[Extracted data Boundary: Start]

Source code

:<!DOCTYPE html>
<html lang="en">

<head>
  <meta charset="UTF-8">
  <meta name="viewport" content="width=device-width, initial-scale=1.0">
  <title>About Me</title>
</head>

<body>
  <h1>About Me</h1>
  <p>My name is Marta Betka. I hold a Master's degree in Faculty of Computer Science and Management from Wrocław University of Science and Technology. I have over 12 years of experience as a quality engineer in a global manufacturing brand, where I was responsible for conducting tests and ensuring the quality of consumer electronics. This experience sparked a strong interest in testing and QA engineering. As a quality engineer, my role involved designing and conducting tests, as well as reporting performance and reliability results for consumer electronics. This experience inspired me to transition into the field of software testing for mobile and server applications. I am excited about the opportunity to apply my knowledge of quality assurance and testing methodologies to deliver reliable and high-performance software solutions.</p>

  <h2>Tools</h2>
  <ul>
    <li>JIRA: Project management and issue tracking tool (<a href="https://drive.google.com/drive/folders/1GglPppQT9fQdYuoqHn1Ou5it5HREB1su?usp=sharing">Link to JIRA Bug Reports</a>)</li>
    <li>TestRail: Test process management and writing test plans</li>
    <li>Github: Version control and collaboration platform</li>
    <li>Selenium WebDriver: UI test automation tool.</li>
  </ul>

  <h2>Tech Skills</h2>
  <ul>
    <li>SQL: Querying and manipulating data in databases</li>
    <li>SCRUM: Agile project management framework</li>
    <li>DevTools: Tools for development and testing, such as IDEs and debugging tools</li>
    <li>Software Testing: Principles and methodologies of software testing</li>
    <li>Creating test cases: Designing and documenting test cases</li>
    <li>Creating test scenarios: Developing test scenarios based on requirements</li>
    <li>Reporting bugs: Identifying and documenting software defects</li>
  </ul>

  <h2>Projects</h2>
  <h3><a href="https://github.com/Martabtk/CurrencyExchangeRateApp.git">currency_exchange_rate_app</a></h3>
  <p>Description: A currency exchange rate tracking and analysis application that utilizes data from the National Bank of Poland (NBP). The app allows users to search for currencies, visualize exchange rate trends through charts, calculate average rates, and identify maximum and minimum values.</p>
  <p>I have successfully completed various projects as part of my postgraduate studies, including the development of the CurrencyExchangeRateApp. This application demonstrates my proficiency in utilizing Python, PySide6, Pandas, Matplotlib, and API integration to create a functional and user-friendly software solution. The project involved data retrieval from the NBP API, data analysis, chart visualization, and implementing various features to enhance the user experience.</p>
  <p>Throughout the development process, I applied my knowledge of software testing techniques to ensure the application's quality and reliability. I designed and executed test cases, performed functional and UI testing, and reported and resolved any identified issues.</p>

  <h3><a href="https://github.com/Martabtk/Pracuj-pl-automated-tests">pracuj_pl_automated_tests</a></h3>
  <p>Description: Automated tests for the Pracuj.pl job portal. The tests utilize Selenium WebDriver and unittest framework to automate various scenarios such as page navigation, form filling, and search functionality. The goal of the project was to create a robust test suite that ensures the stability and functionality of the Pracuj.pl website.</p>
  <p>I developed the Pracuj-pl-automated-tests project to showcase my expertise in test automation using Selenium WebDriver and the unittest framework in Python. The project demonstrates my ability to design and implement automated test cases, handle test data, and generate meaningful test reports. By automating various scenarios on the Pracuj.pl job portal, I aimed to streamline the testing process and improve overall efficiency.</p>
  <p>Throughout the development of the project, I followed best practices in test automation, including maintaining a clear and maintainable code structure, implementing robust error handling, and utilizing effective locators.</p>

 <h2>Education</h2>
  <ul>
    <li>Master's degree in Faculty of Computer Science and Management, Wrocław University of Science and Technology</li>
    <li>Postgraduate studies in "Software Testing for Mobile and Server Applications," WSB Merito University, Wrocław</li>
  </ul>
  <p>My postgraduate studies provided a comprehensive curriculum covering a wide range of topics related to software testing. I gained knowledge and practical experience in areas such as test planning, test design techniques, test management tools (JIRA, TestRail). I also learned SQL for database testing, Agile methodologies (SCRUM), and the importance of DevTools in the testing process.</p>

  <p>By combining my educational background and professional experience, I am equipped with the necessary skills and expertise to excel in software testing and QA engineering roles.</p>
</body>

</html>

[Extracted data Boundary: End]

* Exercise objective *
Write the data out once more, exactly as it was given.

* Written reply *
Source code

:<!DOCTYPE html>
<html lang="en">

<head>
  <meta charset="UTF-8">
  <meta name="viewport" content="width=device-width, initial-scale=1.0">
  <title>About Me</title>
</head>

<body>
  <h1>About Me</h1>
  <p>My name is Marta Betka. I hold a Master's degree in Faculty of Computer Science and Management from Wrocław University of Science and Technology. I have over 12 years of experience as a quality engineer in a global manufacturing brand, where I was responsible for conducting tests and ensuring the quality of consumer electronics. This experience sparked a strong interest in testing and QA engineering. As a quality engineer, my role involved designing and conducting tests, as well as reporting performance and reliability results for consumer electronics. This experience inspired me to transition into the field of software testing for mobile and server applications. I am excited about the opportunity to apply my knowledge of quality assurance and testing methodologies to deliver reliable and high-performance software solutions.</p>

  <h2>Tools</h2>
  <ul>
    <li>JIRA: Project management and issue tracking tool (<a href="https://drive.google.com/drive/folders/1GglPppQT9fQdYuoqHn1Ou5it5HREB1su?usp=sharing">Link to JIRA Bug Reports</a>)</li>
    <li>TestRail: Test process management and writing test plans</li>
    <li>Github: Version control and collaboration platform</li>
    <li>Selenium WebDriver: UI test automation tool.</li>
  </ul>

  <h2>Tech Skills</h2>
  <ul>
    <li>SQL: Querying and manipulating data in databases</li>
    <li>SCRUM: Agile project management framework</li>
    <li>DevTools: Tools for development and testing, such as IDEs and debugging tools</li>
    <li>Software Testing: Principles and methodologies of software testing</li>
    <li>Creating test cases: Designing and documenting test cases</li>
    <li>Creating test scenarios: Developing test scenarios based on requirements</li>
    <li>Reporting bugs: Identifying and documenting software defects</li>
  </ul>

  <h2>Projects</h2>
  <h3><a href="https://github.com/Martabtk/CurrencyExchangeRateApp.git">currency_exchange_rate_app</a></h3>
  <p>Description: A currency exchange rate tracking and analysis application that utilizes data from the National Bank of Poland (NBP). The app allows users to search for currencies, visualize exchange rate trends through charts, calculate average rates, and identify maximum and minimum values.</p>
  <p>I have successfully completed various projects as part of my postgraduate studies, including the development of the CurrencyExchangeRateApp. This application demonstrates my proficiency in utilizing Python, PySide6, Pandas, Matplotlib, and API integration to create a functional and user-friendly software solution. The project involved data retrieval from the NBP API, data analysis, chart visualization, and implementing various features to enhance the user experience.</p>
  <p>Throughout the development process, I applied my knowledge of software testing techniques to ensure the application's quality and reliability. I designed and executed test cases, performed functional and UI testing, and reported and resolved any identified issues.</p>

  <h3><a href="https://github.com/Martabtk/Pracuj-pl-automated-tests">pracuj_pl_automated_tests</a></h3>
  <p>Description: Automated tests for the Pracuj.pl job portal. The tests utilize Selenium WebDriver and unittest framework to automate various scenarios such as page navigation, form filling, and search functionality. The goal of the project was to create a robust test suite that ensures the stability and functionality of the Pracuj.pl website.</p>
  <p>I developed the Pracuj-pl-automated-tests project to showcase my expertise in test automation using Selenium WebDriver and the unittest framework in Python. The project demonstrates my ability to design and implement automated test cases, handle test data, and generate meaningful test reports. By automating various scenarios on the Pracuj.pl job portal, I aimed to streamline the testing process and improve overall efficiency.</p>
  <p>Throughout the development of the project, I followed best practices in test automation, including maintaining a clear and maintainable code structure, implementing robust error handling, and utilizing effective locators.</p>

 <h2>Education</h2>
  <ul>
    <li>Master's degree in Faculty of Computer Science and Management, Wrocław University of Science and Technology</li>
    <li>Postgraduate studies in "Software Testing for Mobile and Server Applications," WSB Merito University, Wrocław</li>
  </ul>
  <p>My postgraduate studies provided a comprehensive curriculum covering a wide range of topics related to software testing. I gained knowledge and practical experience in areas such as test planning, test design techniques, test management tools (JIRA, TestRail). I also learned SQL for database testing, Agile methodologies (SCRUM), and the importance of DevTools in the testing process.</p>

  <p>By combining my educational background and professional experience, I am equipped with the necessary skills and expertise to excel in software testing and QA engineering roles.</p>
</body>

</html>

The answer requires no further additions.